Die genauen Ursachen für eine ALS-Erkrankung sind noch ungeklärt. Es gibt aber einige Forschungsansätze, die eine mögliche Erklärung liefern könnten. Beispielsweise kann man ALS-Erkrankungen in zwei Gruppen unterteilen – in die erbliche und die nicht erbliche ALS.

Person im Rollstuhl mit unterstützender Person vor Zaun. | © unsplash

Die Ursachen für ALS sind bis heute nicht geklärt. (unsplash)

ALS tritt in mehr als 90 Prozent der Fälle sporadisch auf, sodass für Familienangehörige in der Regel kein erhöhtes Krankheitsrisiko besteht.Weniger als 10 Prozent der ALS-Betroffenen haben dagegen weitere Krankheitsfälle in der Familie und somit einen Hinweis auf die erbliche (familiäre) Form der ALS (FALS).

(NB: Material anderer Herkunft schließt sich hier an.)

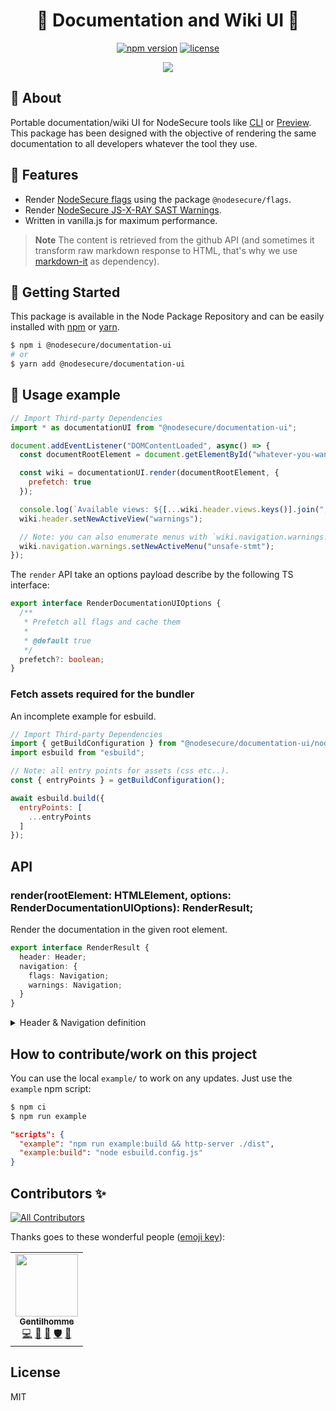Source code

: <p align="center"><h1 align="center">
  🐤 Documentation and Wiki UI 👀
</h1>

<p align="center">
    <a href="https://www.npmjs.com/package/nsecure"><img src="https://img.shields.io/github/package-json/v/NodeSecure/documentation-ui?style=flat-square" alt="npm version"></a>
    <a href="https://www.npmjs.com/package/nsecure"><img src="https://img.shields.io/github/license/NodeSecure/documentation-ui?style=flat-square" alt="license"></a>
</p>

<p align="center">
<img src="https://i.imgur.com/Bo21VnK.png">
</p>

## 📢 About
Portable documentation/wiki UI for NodeSecure tools like [CLI](https://github.com/NodeSecure/cli) or [Preview](https://github.com/NodeSecure/preview). This package has been designed with the objective of rendering the same documentation to all developers whatever the tool they use.

## 📜 Features

- Render [NodeSecure flags](https://github.com/NodeSecure/flags/blob/main/FLAGS.md) using the package `@nodesecure/flags`.
- Render [NodeSecure JS-X-RAY SAST Warnings](https://github.com/NodeSecure/js-x-ray).
- Written in vanilla.js for maximum performance.

> **Note** The content is retrieved from the github API (and sometimes it transform raw markdown response to HTML, that's why we use [markdown-it](https://github.com/markdown-it/markdown-it#readme) as dependency).

## 💃 Getting Started

This package is available in the Node Package Repository and can be easily installed with [npm](https://docs.npmjs.com/getting-started/what-is-npm) or [yarn](https://yarnpkg.com).

```bash
$ npm i @nodesecure/documentation-ui
# or
$ yarn add @nodesecure/documentation-ui
```

## 👀 Usage example
```js
// Import Third-party Dependencies
import * as documentationUI from "@nodesecure/documentation-ui";

document.addEventListener("DOMContentLoaded", async() => {
  const documentRootElement = document.getElementById("whatever-you-want");

  const wiki = documentationUI.render(documentRootElement, {
    prefetch: true
  });

  console.log(`Available views: ${[...wiki.header.views.keys()].join(",")}`);
  wiki.header.setNewActiveView("warnings");

  // Note: you can also enumerate menus with `wiki.navigation.warnings.menus.keys()`
  wiki.navigation.warnings.setNewActiveMenu("unsafe-stmt");
});
```

The `render` API take an options payload describe by the following TS interface:
```ts
export interface RenderDocumentationUIOptions {
  /**
   * Prefetch all flags and cache them
   *
   * @default true
   */
  prefetch?: boolean;
}
```

### Fetch assets required for the bundler
An incomplete example for esbuild.

```js
// Import Third-party Dependencies
import { getBuildConfiguration } from "@nodesecure/documentation-ui/node";
import esbuild from "esbuild";

// Note: all entry points for assets (css etc..).
const { entryPoints } = getBuildConfiguration();

await esbuild.build({
  entryPoints: [
    ...entryPoints
  ]
});
```

## API

### render(rootElement: HTMLElement, options: RenderDocumentationUIOptions): RenderResult;
Render the documentation in the given root element.

```ts
export interface RenderResult {
  header: Header;
  navigation: {
    flags: Navigation;
    warnings: Navigation;
  }
}
```

<details><summary>Header & Navigation definition</summary>

```ts
class Header {
  active: HTMLElement;
  views: Map<string, HTMLElement>;
  defaultName: string | null;

  setNewActiveView(name: string): void;
}

class Navigation {
  active: HTMLElement;
  menus: Map<string, HTMLElement>;
  defaultName: string | null;
  prefetch: boolean;
  fetchCallback: (name: string, menu: HTMLElement) => any;

  setNewActiveMenu(name: string): void;
}
```

</details>

## How to contribute/work on this project
You can use the local `example/` to work on any updates. Just use the `example` npm script:

```bash
$ npm ci
$ npm run example
```

```json
"scripts": {
  "example": "npm run example:build && http-server ./dist",
  "example:build": "node esbuild.config.js"
}
```

## Contributors ✨

<!-- ALL-CONTRIBUTORS-BADGE:START - Do not remove or modify this section -->
[![All Contributors](https://img.shields.io/badge/all_contributors-1-orange.svg?style=flat-square)](#contributors-)
<!-- ALL-CONTRIBUTORS-BADGE:END -->

Thanks goes to these wonderful people ([emoji key](https://allcontributors.org/docs/en/emoji-key)):

<!-- ALL-CONTRIBUTORS-LIST:START - Do not remove or modify this section -->
<!-- prettier-ignore-start -->
<!-- markdownlint-disable -->
<table>
  <tr>
    <td align="center"><a href="https://www.linkedin.com/in/thomas-gentilhomme/"><img src="https://avatars.githubusercontent.com/u/4438263?v=4?s=100" width="100px;" alt=""/><br /><sub><b>Gentilhomme</b></sub></a><br /><a href="https://github.com/NodeSecure/documentation-ui/commits?author=fraxken" title="Code">💻</a> <a href="https://github.com/NodeSecure/documentation-ui/commits?author=fraxken" title="Documentation">📖</a> <a href="https://github.com/NodeSecure/documentation-ui/pulls?q=is%3Apr+reviewed-by%3Afraxken" title="Reviewed Pull Requests">👀</a> <a href="#security-fraxken" title="Security">🛡️</a> <a href="https://github.com/NodeSecure/documentation-ui/issues?q=author%3Afraxken" title="Bug reports">🐛</a></td>
  </tr>
</table>

<!-- markdownlint-restore -->
<!-- prettier-ignore-end -->

<!-- ALL-CONTRIBUTORS-LIST:END -->

## License
MIT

Sollten tatsächlich mehrere Familienmitglieder an einer ALS erkrankt sein, empfiehlt sich nach eingehender Information und reiflicher Überlegung eine genetische Beratung. Trotz intensiver Forschung wurden bisher lediglich zwei Gene mit der ALS in einen ursächlichen Zusammenhang gebracht.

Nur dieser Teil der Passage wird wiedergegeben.